Web scrapers and search engines rely on web crawling to extract information from the web. As a result, web crawlers have become increasingly popular.
Building a web spider with the right libraries in Node.js is easy. Here you'll learn how to build a JavaScript web crawler with the most popular web crawling libraries.
In this tutorial, you'll understand the basics of JavaScript crawling. In addition, you'll see why JavaScript is a good language when it comes to building a web spider. You'll also see some of the best practices for web crawling.
Follow this tutorial and become an expert in web crawling with JavaScript! Let's waste no more time and build our first crawler in Node.js.
What's Web Crawling?
A web crawler, also known as a web spider, is a tool that systematically goes through one or more websites to gather information. Specifically, a web crawler starts from a list of known URLs. While crawling these web pages, the web spider tool discovers other URLs.
Then, the web spider analyzes these new URLs, and the URL discovery process continues. So, the web crawling process can be endless. Also, one webpage associated with a URL might be more important than another. Thus, web spiders generally assign each URL a priority.
Simply put, a web crawler's goal is to discover URLs while reviewing and ranking web pages. Generally, search engines use web spiders to crawl the Web. Similarly, web scrapers use web crawling logic to find the web pages to extract data from.
Is JavaScript Good for Web Crawling?
Using JavaScript on the front end, you can only crawl web pages within the same origin. That's because you would download web pages via AJAX. But the Same-Origin Policy applied by browsers narrows the scope of AJAX.
Let's better understand this with an example. Let's assume your JavaScript web spider runs on a web page from example.com. So, that script could crawl only web pages on the example.com domain.
That doesn't mean that JavaScript isn't good for web crawling. Quite the opposite. Thanks to Node.js, you can run JavaScript on servers and avoid all the problems mentioned before.

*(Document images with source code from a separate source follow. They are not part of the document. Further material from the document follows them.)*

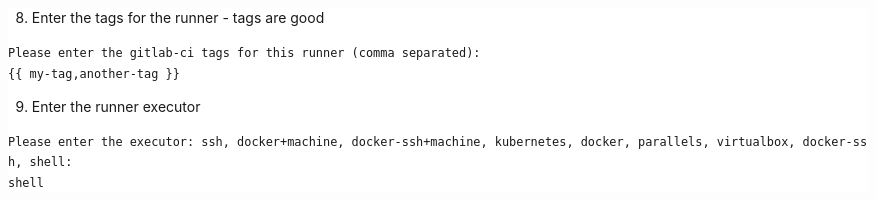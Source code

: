 8. Enter the tags for the runner - tags are good

```
Please enter the gitlab-ci tags for this runner (comma separated):
{{ my-tag,another-tag }}
```

9. Enter the runner executor

```
Please enter the executor: ssh, docker+machine, docker-ssh+machine, kubernetes, docker, parallels, virtualbox, docker-ssh, shell:
shell
```
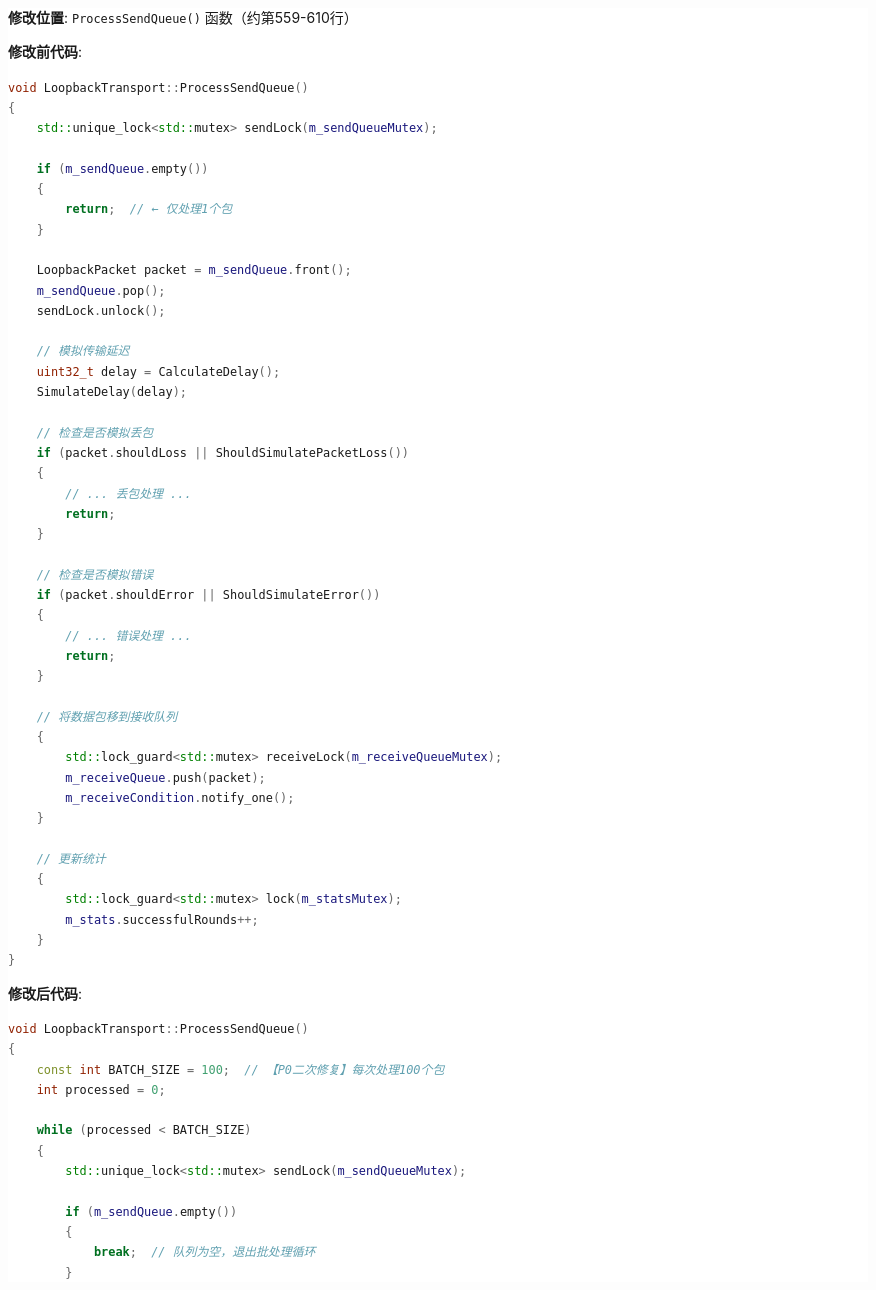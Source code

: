 **修改位置**: `ProcessSendQueue()` 函数（约第559-610行）

**修改前代码**:
```cpp
void LoopbackTransport::ProcessSendQueue()
{
    std::unique_lock<std::mutex> sendLock(m_sendQueueMutex);

    if (m_sendQueue.empty())
    {
        return;  // ← 仅处理1个包
    }

    LoopbackPacket packet = m_sendQueue.front();
    m_sendQueue.pop();
    sendLock.unlock();

    // 模拟传输延迟
    uint32_t delay = CalculateDelay();
    SimulateDelay(delay);

    // 检查是否模拟丢包
    if (packet.shouldLoss || ShouldSimulatePacketLoss())
    {
        // ... 丢包处理 ...
        return;
    }

    // 检查是否模拟错误
    if (packet.shouldError || ShouldSimulateError())
    {
        // ... 错误处理 ...
        return;
    }

    // 将数据包移到接收队列
    {
        std::lock_guard<std::mutex> receiveLock(m_receiveQueueMutex);
        m_receiveQueue.push(packet);
        m_receiveCondition.notify_one();
    }

    // 更新统计
    {
        std::lock_guard<std::mutex> lock(m_statsMutex);
        m_stats.successfulRounds++;
    }
}
```

**修改后代码**:
```cpp
void LoopbackTransport::ProcessSendQueue()
{
    const int BATCH_SIZE = 100;  // 【P0二次修复】每次处理100个包
    int processed = 0;

    while (processed < BATCH_SIZE)
    {
        std::unique_lock<std::mutex> sendLock(m_sendQueueMutex);

        if (m_sendQueue.empty())
        {
            break;  // 队列为空，退出批处理循环
        }
```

So, Node.js allows you to build a web spider that takes advantage of all JavaScript benefits. In detail, JavaScript is an easy-to-code and async language supported by thousands of libraries.
Let's now look at some best practices on how to use Node.js when it comes to web crawling.
Best Practices for Web Crawling in Node.js
Let's dig into five best practices for building a JavaScript web crawler in Node.js.
Use Your Web Spider to Retrieve All URLs
You should consider retrieving a web page's entire list of links during crawling After all, URLs are what allow a web spider to continue crawling a site.
Only some may interest the user, but storing them all makes future iterations easier.
Also, consider using the site sitemap to find the list of all indexed URLs.
Perform Crawling in Parallel
Analyzing each webpage one at a time isn't an efficient process. Web crawling a website sequentially takes a lot of time.
Luckily, you can tweak your web spider to run in parallel to speed up the process. JavaScript supports async logic. But keep in mind that implementing it requires extra logic.
Make Your Web Spider Behave Like a Human Being
Your JavaScript web crawler should appear to the website as a human being, not as a bot. You can achieve this by setting the proper HTTP headers and timeouts.
The goal is to have your Node.js web spider visit web pages as a real user would.
Keep Your Web Crawling Logic Simple
The layout of the website that your web spider targets can change a lot over time. For this reason, you shouldn't over-engineer your Node.js web crawler.
Keep it simple so that you can easily adapt it to a new layout or site.
Keep Your Web Crawler Running
Web crawling performed on Node.js is unlikely to consume a lot of system resources.
Thus, you should consider keeping your web spider running forever, especially when targeting large websites that are constantly adding new pages.
Before Getting Started
Here's the list of what you need for the simple scraper to work:
- Node.js and npm >= 8.0+ You can download Node.js from the link above if you don't have Node.js installed on your system.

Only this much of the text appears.